** Action item **
Please count how many lines of the data include the word "Notify". Give only that number in reply.

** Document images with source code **
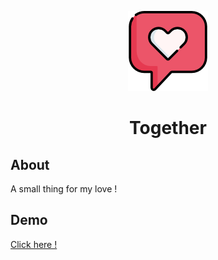 <p align="center">
  <a href="https://github.com/Tuan-Leon01">
    <img src="img/favicon.png" />
  </a>
</p>

<h1 align="center"> Together </h1>


## About
A small thing for my love !
   
## Demo
[Click here !](https://leon-gaga.netlify.app/)
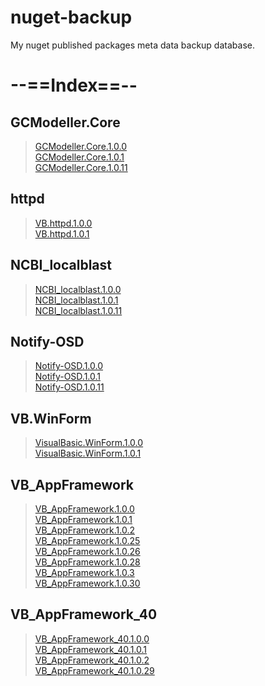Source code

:# nuget-backup
My nuget published packages meta data backup database.
# __--==Index==--__
## GCModeller.Core
>[GCModeller.Core.1.0.0](https://github.com/xieguigang/nuget-backup/tree/master/nuget//GCModeller.Core/GCModeller.Core.1.0.0.md)<br />
>[GCModeller.Core.1.0.1](https://github.com/xieguigang/nuget-backup/tree/master/nuget//GCModeller.Core/GCModeller.Core.1.0.1.md)<br />
>[GCModeller.Core.1.0.11](https://github.com/xieguigang/nuget-backup/tree/master/nuget//GCModeller.Core/GCModeller.Core.1.0.11.md)<br />

## httpd
>[VB.httpd.1.0.0](https://github.com/xieguigang/nuget-backup/tree/master/nuget//httpd/VB.httpd.1.0.0.md)<br />
>[VB.httpd.1.0.1](https://github.com/xieguigang/nuget-backup/tree/master/nuget//httpd/VB.httpd.1.0.1.md)<br />

## NCBI_localblast
>[NCBI_localblast.1.0.0](https://github.com/xieguigang/nuget-backup/tree/master/nuget//NCBI_localblast/NCBI_localblast.1.0.0.md)<br />
>[NCBI_localblast.1.0.1](https://github.com/xieguigang/nuget-backup/tree/master/nuget//NCBI_localblast/NCBI_localblast.1.0.1.md)<br />
>[NCBI_localblast.1.0.11](https://github.com/xieguigang/nuget-backup/tree/master/nuget//NCBI_localblast/NCBI_localblast.1.0.11.md)<br />

## Notify-OSD
>[Notify-OSD.1.0.0](https://github.com/xieguigang/nuget-backup/tree/master/nuget//Notify-OSD/Notify-OSD.1.0.0.md)<br />
>[Notify-OSD.1.0.1](https://github.com/xieguigang/nuget-backup/tree/master/nuget//Notify-OSD/Notify-OSD.1.0.1.md)<br />
>[Notify-OSD.1.0.11](https://github.com/xieguigang/nuget-backup/tree/master/nuget//Notify-OSD/Notify-OSD.1.0.11.md)<br />

## VB.WinForm
>[VisualBasic.WinForm.1.0.0](https://github.com/xieguigang/nuget-backup/tree/master/nuget//VB.WinForm/VisualBasic.WinForm.1.0.0.md)<br />
>[VisualBasic.WinForm.1.0.1](https://github.com/xieguigang/nuget-backup/tree/master/nuget//VB.WinForm/VisualBasic.WinForm.1.0.1.md)<br />

## VB_AppFramework
>[VB_AppFramework.1.0.0](https://github.com/xieguigang/nuget-backup/tree/master/nuget//VB_AppFramework/VB_AppFramework.1.0.0.md)<br />
>[VB_AppFramework.1.0.1](https://github.com/xieguigang/nuget-backup/tree/master/nuget//VB_AppFramework/VB_AppFramework.1.0.1.md)<br />
>[VB_AppFramework.1.0.2](https://github.com/xieguigang/nuget-backup/tree/master/nuget//VB_AppFramework/VB_AppFramework.1.0.2.md)<br />
>[VB_AppFramework.1.0.25](https://github.com/xieguigang/nuget-backup/tree/master/nuget//VB_AppFramework/VB_AppFramework.1.0.25.md)<br />
>[VB_AppFramework.1.0.26](https://github.com/xieguigang/nuget-backup/tree/master/nuget//VB_AppFramework/VB_AppFramework.1.0.26.md)<br />
>[VB_AppFramework.1.0.28](https://github.com/xieguigang/nuget-backup/tree/master/nuget//VB_AppFramework/VB_AppFramework.1.0.28.md)<br />
>[VB_AppFramework.1.0.3](https://github.com/xieguigang/nuget-backup/tree/master/nuget//VB_AppFramework/VB_AppFramework.1.0.3.md)<br />
>[VB_AppFramework.1.0.30](https://github.com/xieguigang/nuget-backup/tree/master/nuget//VB_AppFramework/VB_AppFramework.1.0.30.md)<br />

## VB_AppFramework_40
>[VB_AppFramework_40.1.0.0](https://github.com/xieguigang/nuget-backup/tree/master/nuget//VB_AppFramework_40/VB_AppFramework_40.1.0.0.md)<br />
>[VB_AppFramework_40.1.0.1](https://github.com/xieguigang/nuget-backup/tree/master/nuget//VB_AppFramework_40/VB_AppFramework_40.1.0.1.md)<br />
>[VB_AppFramework_40.1.0.2](https://github.com/xieguigang/nuget-backup/tree/master/nuget//VB_AppFramework_40/VB_AppFramework_40.1.0.2.md)<br />
>[VB_AppFramework_40.1.0.29](https://github.com/xieguigang/nuget-backup/tree/master/nuget//VB_AppFramework_40/VB_AppFramework_40.1.0.29.md)<br />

** Written answer **
4